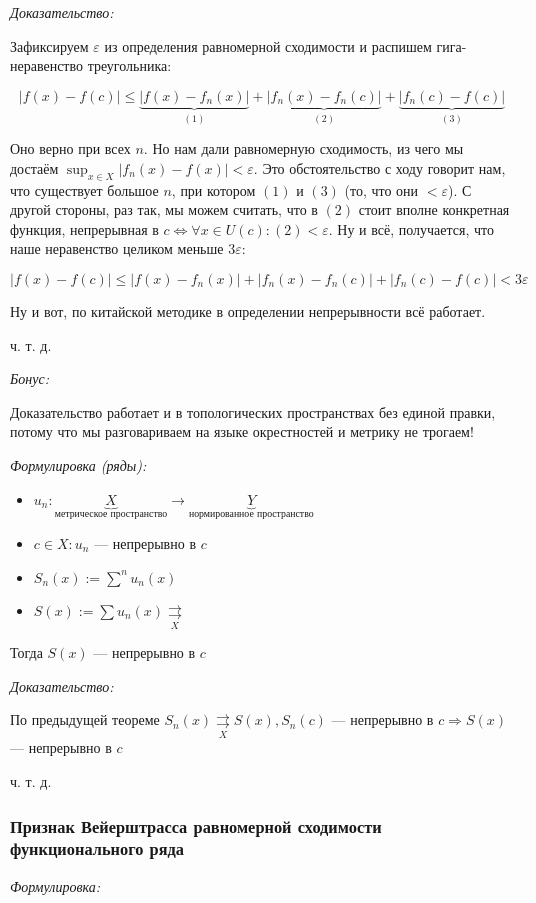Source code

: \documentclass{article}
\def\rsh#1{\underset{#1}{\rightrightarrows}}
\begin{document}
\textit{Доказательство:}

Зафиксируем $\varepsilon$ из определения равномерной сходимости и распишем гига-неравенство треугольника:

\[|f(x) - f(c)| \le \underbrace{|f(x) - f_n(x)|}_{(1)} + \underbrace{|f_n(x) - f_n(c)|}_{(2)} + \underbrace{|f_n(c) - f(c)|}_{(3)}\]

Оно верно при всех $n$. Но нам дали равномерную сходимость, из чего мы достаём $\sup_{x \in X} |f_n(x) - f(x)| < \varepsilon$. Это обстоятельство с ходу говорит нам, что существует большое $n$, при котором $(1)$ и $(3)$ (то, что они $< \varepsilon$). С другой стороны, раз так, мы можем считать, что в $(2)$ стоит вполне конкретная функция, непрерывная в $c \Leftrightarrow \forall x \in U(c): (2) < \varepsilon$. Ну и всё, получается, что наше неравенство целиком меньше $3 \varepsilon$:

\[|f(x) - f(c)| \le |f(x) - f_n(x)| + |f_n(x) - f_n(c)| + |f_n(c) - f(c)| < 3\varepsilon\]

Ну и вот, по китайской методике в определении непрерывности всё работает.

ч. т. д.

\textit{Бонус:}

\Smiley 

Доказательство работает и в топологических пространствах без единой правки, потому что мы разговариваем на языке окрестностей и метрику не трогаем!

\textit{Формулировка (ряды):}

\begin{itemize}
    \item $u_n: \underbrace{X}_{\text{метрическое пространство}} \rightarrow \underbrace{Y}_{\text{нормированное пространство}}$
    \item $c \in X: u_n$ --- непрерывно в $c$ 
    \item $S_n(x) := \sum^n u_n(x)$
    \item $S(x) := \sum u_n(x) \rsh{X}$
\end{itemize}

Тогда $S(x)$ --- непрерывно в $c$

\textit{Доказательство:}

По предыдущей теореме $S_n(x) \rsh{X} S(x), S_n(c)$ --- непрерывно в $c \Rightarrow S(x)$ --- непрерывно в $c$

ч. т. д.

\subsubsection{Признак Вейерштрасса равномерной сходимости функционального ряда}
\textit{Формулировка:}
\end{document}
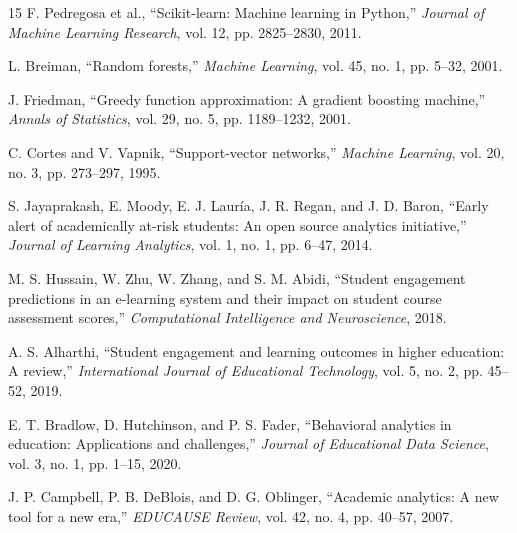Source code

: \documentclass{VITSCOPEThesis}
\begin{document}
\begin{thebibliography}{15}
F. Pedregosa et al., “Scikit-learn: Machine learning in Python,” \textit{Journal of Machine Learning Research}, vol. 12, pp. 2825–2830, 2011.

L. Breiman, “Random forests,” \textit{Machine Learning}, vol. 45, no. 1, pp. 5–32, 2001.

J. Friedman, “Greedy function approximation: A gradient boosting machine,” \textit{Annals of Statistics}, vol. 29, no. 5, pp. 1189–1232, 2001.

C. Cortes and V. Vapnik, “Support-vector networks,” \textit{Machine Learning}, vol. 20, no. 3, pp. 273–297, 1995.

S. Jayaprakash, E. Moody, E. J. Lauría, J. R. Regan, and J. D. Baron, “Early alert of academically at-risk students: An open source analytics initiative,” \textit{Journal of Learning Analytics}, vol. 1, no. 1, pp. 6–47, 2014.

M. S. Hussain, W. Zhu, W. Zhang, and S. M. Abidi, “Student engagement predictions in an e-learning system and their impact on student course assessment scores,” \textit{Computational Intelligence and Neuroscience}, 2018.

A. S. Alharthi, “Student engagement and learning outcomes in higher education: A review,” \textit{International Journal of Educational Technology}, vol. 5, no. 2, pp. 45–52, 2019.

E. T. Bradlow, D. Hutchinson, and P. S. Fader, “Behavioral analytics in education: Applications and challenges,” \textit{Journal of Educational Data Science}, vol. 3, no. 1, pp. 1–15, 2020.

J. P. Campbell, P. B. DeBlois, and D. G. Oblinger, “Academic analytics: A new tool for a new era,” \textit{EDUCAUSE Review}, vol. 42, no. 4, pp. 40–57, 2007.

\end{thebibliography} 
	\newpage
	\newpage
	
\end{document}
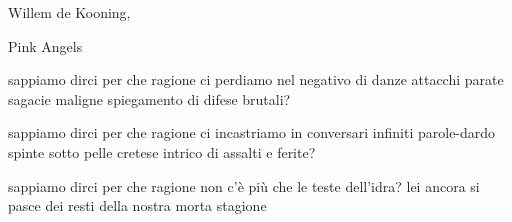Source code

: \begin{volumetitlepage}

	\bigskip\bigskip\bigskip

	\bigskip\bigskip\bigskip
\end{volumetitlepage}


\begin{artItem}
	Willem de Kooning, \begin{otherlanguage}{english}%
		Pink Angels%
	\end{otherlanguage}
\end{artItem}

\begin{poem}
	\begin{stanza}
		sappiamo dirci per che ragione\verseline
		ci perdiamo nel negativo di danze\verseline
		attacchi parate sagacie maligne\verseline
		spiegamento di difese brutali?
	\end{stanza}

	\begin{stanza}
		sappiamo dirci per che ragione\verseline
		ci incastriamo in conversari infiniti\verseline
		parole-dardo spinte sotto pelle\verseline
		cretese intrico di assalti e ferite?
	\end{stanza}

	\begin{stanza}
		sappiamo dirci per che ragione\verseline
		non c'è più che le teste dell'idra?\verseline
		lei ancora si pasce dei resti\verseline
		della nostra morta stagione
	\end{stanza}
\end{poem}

++++++

• [PROBLEM DETAILS]:
Which lines in the data above hold the word "engagement"? Return each of them.

• [ANSWER BELOW]:
M. S. Hussain, W. Zhu, W. Zhang, and S. M. Abidi, “Student engagement predictions in an e-learning system and their impact on student course assessment scores,” \textit{Computational Intelligence and Neuroscience}, 2018.
A. S. Alharthi, “Student engagement and learning outcomes in higher education: A review,” \textit{International Journal of Educational Technology}, vol. 5, no. 2, pp. 45–52, 2019.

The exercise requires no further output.